La réforme du 2 février 2023, en encadrant strictement l’agrainage et l’affouragement en milieu clos, semblait marquer un tournant. Pourtant, comme le souligne Me Aymard de la Ferté-Sénectère, son application révèle encore d’importantes incertitudes juridiques.
Avant la loi du 2 février 2023, le nourrissage des animaux non domestiques dans des milieux clôturés était libre. En effet, et jusqu’au vote de la loi n° 2023-54 du 2 février 2023, les dispositions relatives à l’affouragement et à l’agrainage n’étaient pas applicables aux enclos et parcs de chasse dans la mesure où la notion de dégât aux cultures avoisinantes n’avait pas lieu d’être. Il était donc possible de procéder librement au nourrissage des animaux, ceux-ci étant considérés comme « respropria », c’est-à-dire appartenant au propriétaire du fonds. Les restrictions pour l’agrainage et l’affouragement s’appliquaient uniquement pour les espaces ouverts.
L’article L425-5 du code de l’environnement dispose en effet que :
« L’agrainage et l’affouragement sont autorisés dans des conditions définies par le schéma départemental de gestion cynégétique.
Le nourrissage en vue de concentrer des sangliers sur un territoire est interdit. Le schéma départemental de gestion cynégétique peut autoriser des opérations d’agrainage dissuasives en fonction des particularités locales. »

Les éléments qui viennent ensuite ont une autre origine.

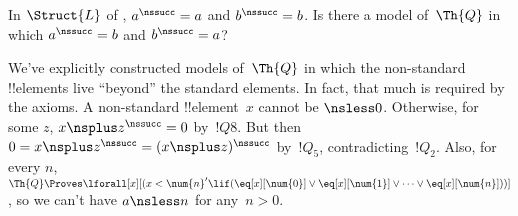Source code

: \documentclass[../../../include/open-logic-section]{subfiles}
\begin{document}
\begin{prob}
In $\Struct{L}$ of , $a^\nssucc
= a$ and $b^\nssucc = b$. Is there a model of~$\Th{Q}$ in which
$a^\nssucc = b$ and $b^\nssucc = a$?
\end{prob}

\begin{explain}
We've explicitly constructed models of~$\Th{Q}$ in which the
non-standard !!{element}s live ``beyond'' the standard elements. In
fact, that much is required by the axioms. A non-standard
!!{element}~$x$ cannot be $\nsless 0$. Otherwise, for some $z$, $x
\nsplus z^\nssucc = 0$ by~$!Q8$. But then $0 = x \nsplus z^\nssucc =
(x \nsplus z)^\nssucc$ by~$!Q_5$, contradicting~$!Q_2$. Also, for
every $n$, $\Th{Q} \Proves \lforall[x][(x < \num{n}' \lif
  (\eq[x][\num{0}] \lor \eq[x][\num{1}] \lor \dots \lor
  \eq[x][\num{n}]))]$, so we can't have $a \nsless n$ for any~$n>0$.
\end{explain}
\end{document}
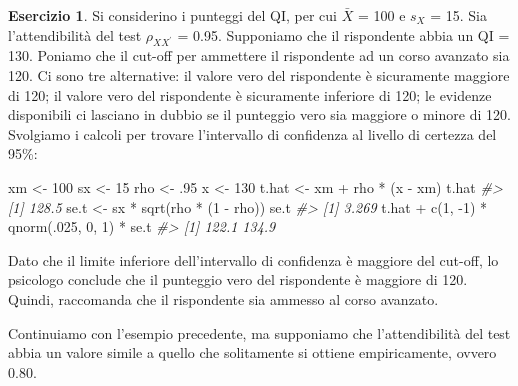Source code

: \documentclass[
  11pt,
]{krantz}
\makeatletter
\newenvironment{Shaded}{\begin{snugshade}}{\end{snugshade}}
\newcommand{\CommentTok}[1]{\textcolor[rgb]{0.37,0.37,0.37}{\textit{#1}}}
\newcommand{\DecValTok}[1]{\textcolor[rgb]{0.06,0.06,0.06}{#1}}
\newcommand{\FunctionTok}[1]{\textcolor[rgb]{0,0,0}{#1}}
\newcommand{\NormalTok}[1]{#1}
\newcommand{\OtherTok}[1]{\textcolor[rgb]{0.37,0.37,0.37}{#1}}
\newcommand{\SpecialCharTok}[1]{\textcolor[rgb]{0,0,0}{#1}}
\newenvironment{kframe}{%
\medskip{}
\setlength{\fboxsep}{.8em}
 \def\at@end@of@kframe{}%
 \ifinner\ifhmode%
  \def\at@end@of@kframe{\end{minipage}}%
  \begin{minipage}{\columnwidth}%
 \fi\fi%
 \def\FrameCommand##1{\hskip\@totalleftmargin \hskip-\fboxsep
 \colorbox{shadecolor}{##1}\hskip-\fboxsep
     \hskip-\linewidth \hskip-\@totalleftmargin \hskip\columnwidth}%
 \MakeFramed {\advance\hsize-\width
   \@totalleftmargin\z@ \linewidth\hsize
   \@setminipage}}%
 {\par\unskip\endMakeFramed%
 \at@end@of@kframe}
\renewenvironment{Shaded}{\begin{kframe}}{\end{kframe}}
\theoremstyle{definition}
\theoremstyle{definition}
\theoremstyle{definition}
\newtheorem{exercise}{Esercizio}[chapter]
\theoremstyle{definition}
\theoremstyle{remark}
\makeatother
\begin{document}
\begin{exercise}
Si considerino i punteggi del QI, per cui \(\bar{X}\) = 100 e \(s_X\) = 15. Sia l'attendibilità del test \(\rho_{XX^\prime}\) = 0.95. Supponiamo che il rispondente abbia un QI = 130. Poniamo che il cut-off per ammettere il rispondente ad un corso avanzato sia 120. Ci sono tre alternative: il valore vero del rispondente è sicuramente maggiore di 120; il valore vero del rispondente è sicuramente inferiore di 120; le evidenze disponibili ci lasciano in dubbio se il punteggio vero sia maggiore o minore di 120. Svolgiamo i calcoli per trovare l'intervallo di confidenza al livello di certezza del 95\%:

\begin{Shaded}
\begin{Highlighting}[]
\NormalTok{xm }\OtherTok{\textless{}{-}} \DecValTok{100}
\NormalTok{sx }\OtherTok{\textless{}{-}} \DecValTok{15}
\NormalTok{rho }\OtherTok{\textless{}{-}}\NormalTok{ .}\DecValTok{95}
\NormalTok{x }\OtherTok{\textless{}{-}} \DecValTok{130}
\NormalTok{t.hat }\OtherTok{\textless{}{-}}\NormalTok{ xm }\SpecialCharTok{+}\NormalTok{ rho }\SpecialCharTok{*}\NormalTok{ (x }\SpecialCharTok{{-}}\NormalTok{ xm)}
\NormalTok{t.hat}
\CommentTok{\#\textgreater{} [1] 128.5}
\NormalTok{se.t }\OtherTok{\textless{}{-}}\NormalTok{ sx }\SpecialCharTok{*} \FunctionTok{sqrt}\NormalTok{(rho }\SpecialCharTok{*}\NormalTok{ (}\DecValTok{1} \SpecialCharTok{{-}}\NormalTok{ rho))}
\NormalTok{se.t}
\CommentTok{\#\textgreater{} [1] 3.269}
\NormalTok{t.hat }\SpecialCharTok{+} \FunctionTok{c}\NormalTok{(}\DecValTok{1}\NormalTok{, }\SpecialCharTok{{-}}\DecValTok{1}\NormalTok{) }\SpecialCharTok{*} \FunctionTok{qnorm}\NormalTok{(.}\DecValTok{025}\NormalTok{, }\DecValTok{0}\NormalTok{, }\DecValTok{1}\NormalTok{) }\SpecialCharTok{*}\NormalTok{ se.t}
\CommentTok{\#\textgreater{} [1] 122.1 134.9}
\end{Highlighting}
\end{Shaded}

Dato che il limite inferiore dell'intervallo di confidenza è maggiore del cut-off, lo psicologo conclude che il punteggio vero del rispondente è maggiore di 120. Quindi, raccomanda che il rispondente sia ammesso al corso avanzato.

Continuiamo con l'esempio precedente, ma supponiamo che l'attendibilità del test abbia un valore simile a quello che solitamente si ottiene empiricamente, ovvero 0.80.


\end{exercise}
\end{document}
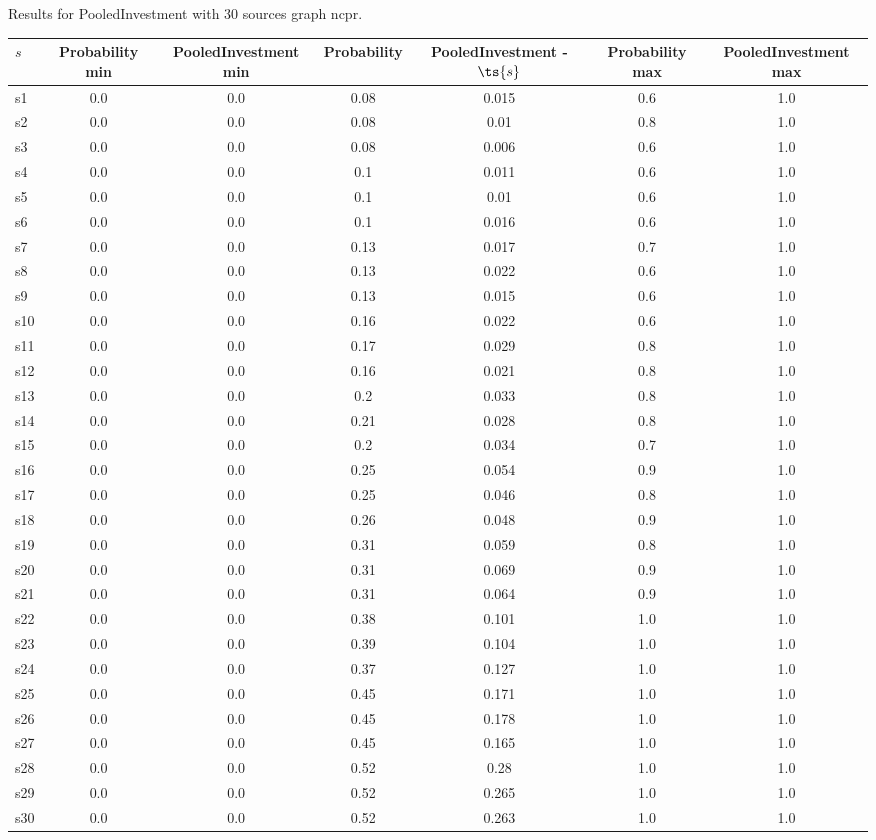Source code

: \documentclass{article}
\begin{document}
\noindent Results for PooledInvestment with 30 sources graph ncpr.

\noindent\begin{tabular}{|l|c|c|c|c|c|c|}
\hline
$s$& Probability min & PooledInvestment min & Probability & PooledInvestment - $\ts{s}$ & Probability max & PooledInvestment max\\
\hline
s1 &0.0 & 0.0 & 0.08 & 0.015 & 0.6 & 1.0\\
\hline
s2 &0.0 & 0.0 & 0.08 & 0.01 & 0.8 & 1.0\\
\hline
s3 &0.0 & 0.0 & 0.08 & 0.006 & 0.6 & 1.0\\
\hline
s4 &0.0 & 0.0 & 0.1 & 0.011 & 0.6 & 1.0\\
\hline
s5 &0.0 & 0.0 & 0.1 & 0.01 & 0.6 & 1.0\\
\hline
s6 &0.0 & 0.0 & 0.1 & 0.016 & 0.6 & 1.0\\
\hline
s7 &0.0 & 0.0 & 0.13 & 0.017 & 0.7 & 1.0\\
\hline
s8 &0.0 & 0.0 & 0.13 & 0.022 & 0.6 & 1.0\\
\hline
s9 &0.0 & 0.0 & 0.13 & 0.015 & 0.6 & 1.0\\
\hline
s10 &0.0 & 0.0 & 0.16 & 0.022 & 0.6 & 1.0\\
\hline
s11 &0.0 & 0.0 & 0.17 & 0.029 & 0.8 & 1.0\\
\hline
s12 &0.0 & 0.0 & 0.16 & 0.021 & 0.8 & 1.0\\
\hline
s13 &0.0 & 0.0 & 0.2 & 0.033 & 0.8 & 1.0\\
\hline
s14 &0.0 & 0.0 & 0.21 & 0.028 & 0.8 & 1.0\\
\hline
s15 &0.0 & 0.0 & 0.2 & 0.034 & 0.7 & 1.0\\
\hline
s16 &0.0 & 0.0 & 0.25 & 0.054 & 0.9 & 1.0\\
\hline
s17 &0.0 & 0.0 & 0.25 & 0.046 & 0.8 & 1.0\\
\hline
s18 &0.0 & 0.0 & 0.26 & 0.048 & 0.9 & 1.0\\
\hline
s19 &0.0 & 0.0 & 0.31 & 0.059 & 0.8 & 1.0\\
\hline
s20 &0.0 & 0.0 & 0.31 & 0.069 & 0.9 & 1.0\\
\hline
s21 &0.0 & 0.0 & 0.31 & 0.064 & 0.9 & 1.0\\
\hline
s22 &0.0 & 0.0 & 0.38 & 0.101 & 1.0 & 1.0\\
\hline
s23 &0.0 & 0.0 & 0.39 & 0.104 & 1.0 & 1.0\\
\hline
s24 &0.0 & 0.0 & 0.37 & 0.127 & 1.0 & 1.0\\
\hline
s25 &0.0 & 0.0 & 0.45 & 0.171 & 1.0 & 1.0\\
\hline
s26 &0.0 & 0.0 & 0.45 & 0.178 & 1.0 & 1.0\\
\hline
s27 &0.0 & 0.0 & 0.45 & 0.165 & 1.0 & 1.0\\
\hline
s28 &0.0 & 0.0 & 0.52 & 0.28 & 1.0 & 1.0\\
\hline
s29 &0.0 & 0.0 & 0.52 & 0.265 & 1.0 & 1.0\\
\hline
s30 &0.0 & 0.0 & 0.52 & 0.263 & 1.0 & 1.0\\
\hline
\end{tabular}\\
\end{document}
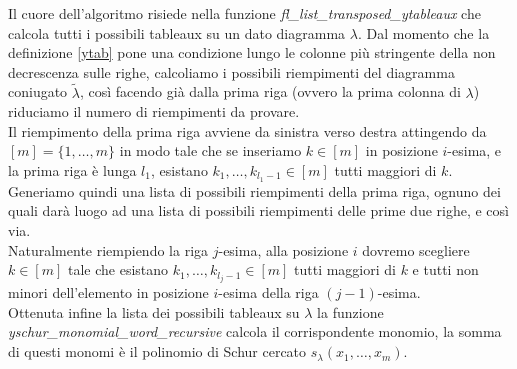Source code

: Il cuore dell'algoritmo risiede nella funzione
\emph{fl\_list\_transposed\_ytableaux} che calcola tutti i
possibili tableaux su un dato diagramma $\lambda$. Dal momento che la
definizione \ref{ytab} pone una condizione
lungo le colonne pi\`u stringente della non decrescenza sulle
righe, calcoliamo i possibili riempimenti del diagramma coniugato
$\tilde{\lambda}$, cos\`i facendo gi\`a dalla prima riga (ovvero la
prima colonna di $\lambda$) riduciamo il numero di riempimenti da
provare.\\
Il riempimento della prima riga avviene da sinistra verso destra
attingendo da $[m]=\{1,\ldots, m\}$ in modo tale che se inseriamo $k \in
[m]$ in posizione $i$-esima, e la prima riga \`e lunga $l_1$, esistano
$k_1,\ldots,k_{l_1-1} \in [m]$ tutti maggiori di $k$. Generiamo quindi
una lista di possibili riempimenti della prima riga, ognuno dei quali
dar\`a luogo ad una lista di possibili riempimenti delle prime due
righe, e cos\`i via.\\ 
Naturalmente riempiendo la riga $j$-esima, alla
posizione $i$ dovremo scegliere $k \in [m]$ tale che esistano
$k_1,\ldots,k_{l_j-1} \in [m]$ tutti maggiori di $k$ e tutti non
minori dell'elemento in posizione $i$-esima della riga
$(j-1)$-esima.\\
Ottenuta infine la lista dei possibili tableaux su $\lambda$ la
funzione \emph{yschur\_monomial\_word\_recursive} calcola il
corrispondente monomio, la somma di questi monomi \`e il polinomio di
Schur cercato $s_\lambda(x_1,\ldots,x_m)$.


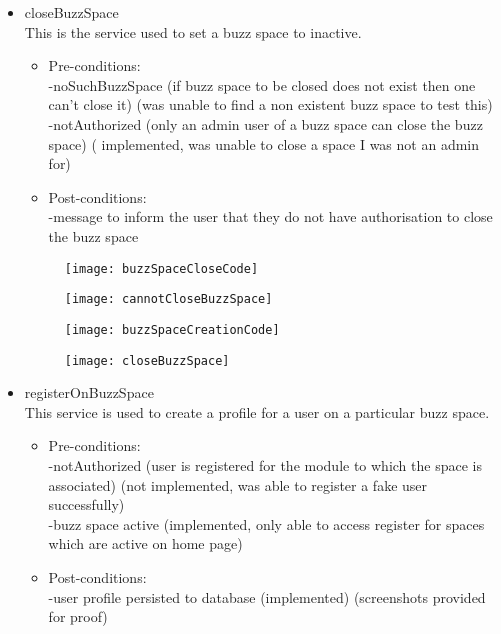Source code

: \begin {itemize}
\begin {itemize}
\item {closeBuzzSpace}\\
This is the service used to set a buzz space to inactive.
\begin {itemize}
\item Pre-conditions: \\
-noSuchBuzzSpace (if buzz space to be closed does not exist then one can't close it) (was unable to find a non existent buzz space to test this)\\
        -notAuthorized (only an admin user of a buzz space can close the buzz space) ( implemented, was unable to close a space I was not an admin for)\\
\item Post-conditions:\\
-message to inform the user that they do not have authorisation to close the buzz space\\
\end{itemize}

\begin{figure}[h!]
  \centering
    \texttt{[image: buzzSpaceCloseCode]} 
\end{figure}

\begin{figure}[h!]
  \centering
    \texttt{[image: cannotCloseBuzzSpace]} 
\end{figure}

\begin{figure}[h!]
  \centering
    \texttt{[image: buzzSpaceCreationCode]} 
\end{figure}

\begin{figure}[h!]
  \centering
    \texttt{[image: closeBuzzSpace]} 
\end{figure}

\item {registerOnBuzzSpace}\\
This service is used to create a profile for a user on a particular buzz space.
\begin {itemize}
\item Pre-conditions: \\
-notAuthorized (user is registered for the module to which the space is associated) (not implemented, was able to register a fake user successfully)\\
        -buzz space active (implemented, only able to access register for spaces which are active on home page)\\
\item Post-conditions: \\
 -user profile persisted to database (implemented) (screenshots provided for proof)\\
\end{itemize}


\end{itemize}
\end{itemize}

Le schéma départemental de gestion cynégétique (SDGC), défini aux articles L425-1 à L425-3 du code de l’environnement, est élaboré par les fédérations départementales ou interdépartementales des chasseurs (FDC ou FIC) pour une période de six ans renouvelable et approuvé par arrêté préfectoral. Les prescriptions relatives à l’agrainage et à l’affouragement des schémas départementaux peuvent concerner les périodes, les méthodes et les zones, les denrées, les produits ainsi que les quantités autorisées.
Il est à noter que les dispositions relatives à l’agrainage et à l’affouragement ont pour objet de prévenir les dégâts causés par le gibier aux récoltes agricoles en éloignant les animaux des cultures. La réforme de la loi n° 2023-54 du 2 février 2023 visant à limiter l’engrillagement des espaces naturels et à protéger la propriété privée a modifié l’article L425-5 en posant l’interdiction de l’agrainage et de l’affouragement, dans les espaces clos empêchant complètement le passage des animaux non domestiques. À l’inverse, un enclos ou un parc de chasse n’empêchant pas totalement le passage des animaux ne serait pas soumis à cette interdiction. Cette interdiction est toutefois assortie d’un régime d’exceptions devant être inscrites dans le SDGC « dans les cas et les conditions prévus par décret »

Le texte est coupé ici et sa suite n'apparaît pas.